EXERCISE OBJECTIVE – From the listing that follows, count the lines including "POST" and give the number alone.

SUPPLIED DATA –
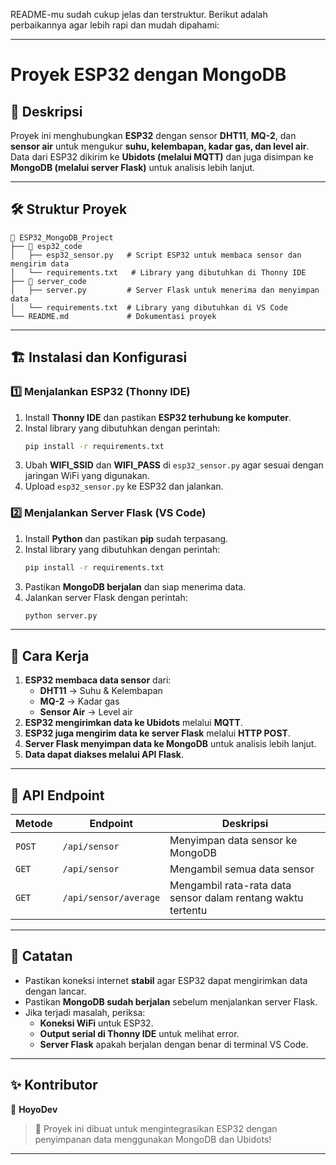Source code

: README-mu sudah cukup jelas dan terstruktur. Berikut adalah perbaikannya agar lebih rapi dan mudah dipahami:  

---

# **Proyek ESP32 dengan MongoDB**

## 📌 **Deskripsi**
Proyek ini menghubungkan **ESP32** dengan sensor **DHT11**, **MQ-2**, dan **sensor air** untuk mengukur **suhu, kelembapan, kadar gas, dan level air**.  
Data dari ESP32 dikirim ke **Ubidots (melalui MQTT)** dan juga disimpan ke **MongoDB (melalui server Flask)** untuk analisis lebih lanjut.

---

## 🛠 **Struktur Proyek**
```
📂 ESP32_MongoDB_Project
├── 📂 esp32_code
│   ├── esp32_sensor.py   # Script ESP32 untuk membaca sensor dan mengirim data
│   └── requirements.txt   # Library yang dibutuhkan di Thonny IDE
├── 📂 server_code
│   ├── server.py         # Server Flask untuk menerima dan menyimpan data
│   └── requirements.txt  # Library yang dibutuhkan di VS Code
└── README.md             # Dokumentasi proyek
```

---

## 🏗 **Instalasi dan Konfigurasi**

### **1️⃣ Menjalankan ESP32 (Thonny IDE)**
1. Install **Thonny IDE** dan pastikan **ESP32 terhubung ke komputer**.
2. Instal library yang dibutuhkan dengan perintah:
   ```sh
   pip install -r requirements.txt
   ```
3. Ubah **WIFI_SSID** dan **WIFI_PASS** di `esp32_sensor.py` agar sesuai dengan jaringan WiFi yang digunakan.
4. Upload `esp32_sensor.py` ke ESP32 dan jalankan.

### **2️⃣ Menjalankan Server Flask (VS Code)**
1. Install **Python** dan pastikan **pip** sudah terpasang.
2. Instal library yang dibutuhkan dengan perintah:
   ```sh
   pip install -r requirements.txt
   ```
3. Pastikan **MongoDB berjalan** dan siap menerima data.
4. Jalankan server Flask dengan perintah:
   ```sh
   python server.py
   ```

---

## 🚀 **Cara Kerja**
1. **ESP32 membaca data sensor** dari:
   - **DHT11** → Suhu & Kelembapan  
   - **MQ-2** → Kadar gas  
   - **Sensor Air** → Level air  
2. **ESP32 mengirimkan data ke Ubidots** melalui **MQTT**.  
3. **ESP32 juga mengirim data ke server Flask** melalui **HTTP POST**.  
4. **Server Flask menyimpan data ke MongoDB** untuk analisis lebih lanjut.  
5. **Data dapat diakses melalui API Flask**.

---

## 🔗 **API Endpoint**
| **Metode** | **Endpoint** | **Deskripsi** |
|------------|-------------|--------------|
| `POST` | `/api/sensor` | Menyimpan data sensor ke MongoDB |
| `GET` | `/api/sensor` | Mengambil semua data sensor |
| `GET` | `/api/sensor/average` | Mengambil rata-rata data sensor dalam rentang waktu tertentu |

---

## 📢 **Catatan**
- Pastikan koneksi internet **stabil** agar ESP32 dapat mengirimkan data dengan lancar.
- Pastikan **MongoDB sudah berjalan** sebelum menjalankan server Flask.
- Jika terjadi masalah, periksa:
  - **Koneksi WiFi** untuk ESP32.
  - **Output serial di Thonny IDE** untuk melihat error.
  - **Server Flask** apakah berjalan dengan benar di terminal VS Code.

---

## ✨ **Kontributor**
👤 **HoyoDev**  

> 🚀 Proyek ini dibuat untuk mengintegrasikan ESP32 dengan penyimpanan data menggunakan MongoDB dan Ubidots!  

---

RESULT OF THE TASK – 2